DATA SECTION:
^^^^^^^^^^^^^^^^

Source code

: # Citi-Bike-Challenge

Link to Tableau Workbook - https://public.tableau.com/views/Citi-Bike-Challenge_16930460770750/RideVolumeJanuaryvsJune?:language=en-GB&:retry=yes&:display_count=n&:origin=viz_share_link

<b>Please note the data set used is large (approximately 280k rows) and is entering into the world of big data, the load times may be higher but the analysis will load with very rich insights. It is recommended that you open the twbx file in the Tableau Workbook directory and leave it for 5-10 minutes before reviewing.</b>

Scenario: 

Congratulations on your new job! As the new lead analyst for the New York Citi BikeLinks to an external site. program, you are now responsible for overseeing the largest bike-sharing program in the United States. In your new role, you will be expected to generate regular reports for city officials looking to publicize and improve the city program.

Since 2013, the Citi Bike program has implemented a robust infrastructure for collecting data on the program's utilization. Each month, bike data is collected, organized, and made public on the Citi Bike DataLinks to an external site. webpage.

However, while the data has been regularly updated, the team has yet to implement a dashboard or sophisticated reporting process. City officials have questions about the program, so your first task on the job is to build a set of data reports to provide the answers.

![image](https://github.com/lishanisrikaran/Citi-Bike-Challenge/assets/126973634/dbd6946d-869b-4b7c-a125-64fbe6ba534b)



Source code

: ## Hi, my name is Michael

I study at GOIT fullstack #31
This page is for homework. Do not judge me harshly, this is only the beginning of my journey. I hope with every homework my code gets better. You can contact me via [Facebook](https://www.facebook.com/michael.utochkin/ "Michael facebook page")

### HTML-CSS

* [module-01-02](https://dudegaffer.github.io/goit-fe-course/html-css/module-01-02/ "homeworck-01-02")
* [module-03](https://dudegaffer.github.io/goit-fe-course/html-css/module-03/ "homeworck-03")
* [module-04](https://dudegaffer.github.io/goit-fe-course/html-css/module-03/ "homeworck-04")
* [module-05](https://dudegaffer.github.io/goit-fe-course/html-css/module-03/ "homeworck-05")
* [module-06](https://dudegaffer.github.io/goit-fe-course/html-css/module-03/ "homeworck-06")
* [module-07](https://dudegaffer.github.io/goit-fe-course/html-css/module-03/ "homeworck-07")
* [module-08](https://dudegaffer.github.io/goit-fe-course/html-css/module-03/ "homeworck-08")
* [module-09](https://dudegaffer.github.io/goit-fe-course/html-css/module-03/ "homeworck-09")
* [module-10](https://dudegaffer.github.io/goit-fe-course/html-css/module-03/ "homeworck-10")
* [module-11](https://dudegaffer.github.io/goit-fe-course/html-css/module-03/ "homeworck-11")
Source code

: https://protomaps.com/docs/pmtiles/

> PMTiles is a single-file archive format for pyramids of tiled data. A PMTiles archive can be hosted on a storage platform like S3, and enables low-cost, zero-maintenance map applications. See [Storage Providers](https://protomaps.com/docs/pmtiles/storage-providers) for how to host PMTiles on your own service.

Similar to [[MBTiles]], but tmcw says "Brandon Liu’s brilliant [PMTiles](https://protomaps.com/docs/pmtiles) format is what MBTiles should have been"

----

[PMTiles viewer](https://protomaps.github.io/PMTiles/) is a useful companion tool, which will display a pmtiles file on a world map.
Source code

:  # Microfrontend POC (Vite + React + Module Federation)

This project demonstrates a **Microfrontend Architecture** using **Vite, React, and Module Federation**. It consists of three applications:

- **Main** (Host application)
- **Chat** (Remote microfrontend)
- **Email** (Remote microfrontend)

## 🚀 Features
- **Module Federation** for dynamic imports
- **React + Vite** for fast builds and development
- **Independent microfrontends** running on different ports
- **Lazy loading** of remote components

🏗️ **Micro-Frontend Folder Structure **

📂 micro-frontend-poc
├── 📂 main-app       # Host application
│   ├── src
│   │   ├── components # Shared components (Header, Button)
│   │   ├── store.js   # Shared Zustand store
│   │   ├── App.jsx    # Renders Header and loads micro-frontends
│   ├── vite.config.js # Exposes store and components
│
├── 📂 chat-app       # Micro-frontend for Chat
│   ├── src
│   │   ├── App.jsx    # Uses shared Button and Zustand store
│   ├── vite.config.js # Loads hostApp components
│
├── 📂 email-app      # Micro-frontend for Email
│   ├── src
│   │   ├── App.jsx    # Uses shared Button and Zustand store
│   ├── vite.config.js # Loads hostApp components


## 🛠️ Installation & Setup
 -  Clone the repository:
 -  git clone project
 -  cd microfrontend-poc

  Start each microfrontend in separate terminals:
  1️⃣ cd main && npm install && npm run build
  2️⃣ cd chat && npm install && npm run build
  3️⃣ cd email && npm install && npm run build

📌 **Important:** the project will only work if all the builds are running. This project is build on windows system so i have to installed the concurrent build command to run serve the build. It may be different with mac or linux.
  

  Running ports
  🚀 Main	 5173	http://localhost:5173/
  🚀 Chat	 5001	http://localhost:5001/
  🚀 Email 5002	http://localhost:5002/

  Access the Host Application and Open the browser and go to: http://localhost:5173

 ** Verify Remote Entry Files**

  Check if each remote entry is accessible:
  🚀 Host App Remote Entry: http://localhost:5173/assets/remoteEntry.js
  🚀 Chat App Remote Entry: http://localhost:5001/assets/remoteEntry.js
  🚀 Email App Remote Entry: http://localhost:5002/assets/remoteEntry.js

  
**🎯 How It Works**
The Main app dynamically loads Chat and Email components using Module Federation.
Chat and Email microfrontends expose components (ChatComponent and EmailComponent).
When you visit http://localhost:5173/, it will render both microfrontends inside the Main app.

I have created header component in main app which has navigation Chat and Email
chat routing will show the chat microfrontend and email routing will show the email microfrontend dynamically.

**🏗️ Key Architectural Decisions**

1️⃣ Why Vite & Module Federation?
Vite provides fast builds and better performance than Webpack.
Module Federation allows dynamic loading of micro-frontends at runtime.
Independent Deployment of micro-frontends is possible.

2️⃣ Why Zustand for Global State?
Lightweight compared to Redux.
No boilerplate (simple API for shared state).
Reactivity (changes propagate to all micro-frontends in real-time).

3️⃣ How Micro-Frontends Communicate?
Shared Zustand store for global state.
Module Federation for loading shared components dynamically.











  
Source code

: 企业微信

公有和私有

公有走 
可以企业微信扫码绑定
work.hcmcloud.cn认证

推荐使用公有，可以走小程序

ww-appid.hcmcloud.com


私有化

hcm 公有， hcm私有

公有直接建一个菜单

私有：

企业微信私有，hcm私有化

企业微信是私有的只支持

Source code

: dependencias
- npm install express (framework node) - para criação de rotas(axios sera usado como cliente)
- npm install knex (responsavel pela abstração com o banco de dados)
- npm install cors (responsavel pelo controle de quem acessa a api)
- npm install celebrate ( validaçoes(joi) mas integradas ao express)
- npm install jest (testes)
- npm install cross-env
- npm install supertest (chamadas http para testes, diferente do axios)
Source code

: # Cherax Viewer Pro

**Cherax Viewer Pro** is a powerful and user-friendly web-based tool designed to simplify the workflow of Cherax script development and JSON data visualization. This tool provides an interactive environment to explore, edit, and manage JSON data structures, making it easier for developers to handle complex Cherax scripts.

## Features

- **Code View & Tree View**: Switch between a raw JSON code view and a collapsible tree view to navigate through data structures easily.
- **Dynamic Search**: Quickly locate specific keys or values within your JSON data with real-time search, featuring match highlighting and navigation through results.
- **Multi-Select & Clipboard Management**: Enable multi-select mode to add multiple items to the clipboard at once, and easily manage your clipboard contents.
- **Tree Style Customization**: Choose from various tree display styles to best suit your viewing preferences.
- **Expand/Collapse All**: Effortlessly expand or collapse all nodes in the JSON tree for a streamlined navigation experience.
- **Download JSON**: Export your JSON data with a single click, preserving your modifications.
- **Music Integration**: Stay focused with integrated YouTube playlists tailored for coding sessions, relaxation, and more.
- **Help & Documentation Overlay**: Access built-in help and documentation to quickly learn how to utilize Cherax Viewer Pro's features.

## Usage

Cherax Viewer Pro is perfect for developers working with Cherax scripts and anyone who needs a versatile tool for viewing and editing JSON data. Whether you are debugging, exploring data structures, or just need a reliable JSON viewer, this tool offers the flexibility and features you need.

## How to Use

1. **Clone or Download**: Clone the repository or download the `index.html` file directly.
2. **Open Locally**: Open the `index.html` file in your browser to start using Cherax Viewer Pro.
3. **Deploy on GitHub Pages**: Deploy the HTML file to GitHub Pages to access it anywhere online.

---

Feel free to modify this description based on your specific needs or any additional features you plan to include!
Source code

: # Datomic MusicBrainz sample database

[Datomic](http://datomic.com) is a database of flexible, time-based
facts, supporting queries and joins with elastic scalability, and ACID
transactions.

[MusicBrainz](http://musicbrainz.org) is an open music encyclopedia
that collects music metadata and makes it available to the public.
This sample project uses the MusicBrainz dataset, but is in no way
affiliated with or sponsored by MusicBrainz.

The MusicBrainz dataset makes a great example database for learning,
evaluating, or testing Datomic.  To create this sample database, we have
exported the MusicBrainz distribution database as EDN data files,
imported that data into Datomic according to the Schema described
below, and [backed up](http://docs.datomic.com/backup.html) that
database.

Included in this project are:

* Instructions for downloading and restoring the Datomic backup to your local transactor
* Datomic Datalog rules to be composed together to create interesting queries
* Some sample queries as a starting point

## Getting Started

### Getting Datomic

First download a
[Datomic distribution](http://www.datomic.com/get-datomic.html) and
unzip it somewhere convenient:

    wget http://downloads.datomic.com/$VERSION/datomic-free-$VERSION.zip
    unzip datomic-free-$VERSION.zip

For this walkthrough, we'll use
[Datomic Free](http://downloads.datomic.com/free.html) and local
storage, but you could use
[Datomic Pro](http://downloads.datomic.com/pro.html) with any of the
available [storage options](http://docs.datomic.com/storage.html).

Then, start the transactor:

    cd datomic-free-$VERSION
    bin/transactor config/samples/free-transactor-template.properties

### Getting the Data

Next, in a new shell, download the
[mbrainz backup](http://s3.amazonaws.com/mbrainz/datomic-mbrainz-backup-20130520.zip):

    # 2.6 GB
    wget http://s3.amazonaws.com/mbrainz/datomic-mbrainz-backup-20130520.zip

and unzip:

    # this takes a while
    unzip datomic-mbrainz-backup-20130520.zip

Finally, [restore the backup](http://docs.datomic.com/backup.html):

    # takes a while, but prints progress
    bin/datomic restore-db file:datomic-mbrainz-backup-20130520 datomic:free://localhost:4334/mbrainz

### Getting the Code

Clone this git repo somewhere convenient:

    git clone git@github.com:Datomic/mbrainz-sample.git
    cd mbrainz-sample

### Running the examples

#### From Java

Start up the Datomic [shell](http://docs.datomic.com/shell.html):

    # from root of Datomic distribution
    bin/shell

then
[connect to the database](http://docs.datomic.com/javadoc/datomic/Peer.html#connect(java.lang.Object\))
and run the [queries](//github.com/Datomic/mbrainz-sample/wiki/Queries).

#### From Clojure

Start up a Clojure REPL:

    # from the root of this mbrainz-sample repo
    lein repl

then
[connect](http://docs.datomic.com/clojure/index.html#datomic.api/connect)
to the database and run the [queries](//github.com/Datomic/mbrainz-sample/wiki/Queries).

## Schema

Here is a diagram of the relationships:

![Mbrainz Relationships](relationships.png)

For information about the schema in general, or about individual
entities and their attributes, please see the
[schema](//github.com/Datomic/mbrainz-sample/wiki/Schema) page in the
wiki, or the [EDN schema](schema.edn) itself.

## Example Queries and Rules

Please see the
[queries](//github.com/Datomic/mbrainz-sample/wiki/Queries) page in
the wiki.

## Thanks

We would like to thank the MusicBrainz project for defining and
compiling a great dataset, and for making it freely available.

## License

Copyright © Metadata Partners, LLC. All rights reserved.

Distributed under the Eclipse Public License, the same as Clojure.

^^^^^^^^^^^^^^^^

When you reach the line in the material above that holds "1. **Clone or", begin reproducing lines exactly, and stop after the line that holds "your local transactor".

ANSWER FOR THE TASK:
1. **Clone or Download**: Clone the repository or download the `index.html` file directly.
2. **Open Locally**: Open the `index.html` file in your browser to start using Cherax Viewer Pro.
3. **Deploy on GitHub Pages**: Deploy the HTML file to GitHub Pages to access it anywhere online.

---

Feel free to modify this description based on your specific needs or any additional features you plan to include!
Source code

: # Datomic MusicBrainz sample database

[Datomic](http://datomic.com) is a database of flexible, time-based
facts, supporting queries and joins with elastic scalability, and ACID
transactions.

[MusicBrainz](http://musicbrainz.org) is an open music encyclopedia
that collects music metadata and makes it available to the public.
This sample project uses the MusicBrainz dataset, but is in no way
affiliated with or sponsored by MusicBrainz.

The MusicBrainz dataset makes a great example database for learning,
evaluating, or testing Datomic.  To create this sample database, we have
exported the MusicBrainz distribution database as EDN data files,
imported that data into Datomic according to the Schema described
below, and [backed up](http://docs.datomic.com/backup.html) that
database.

Included in this project are:

* Instructions for downloading and restoring the Datomic backup to your local transactor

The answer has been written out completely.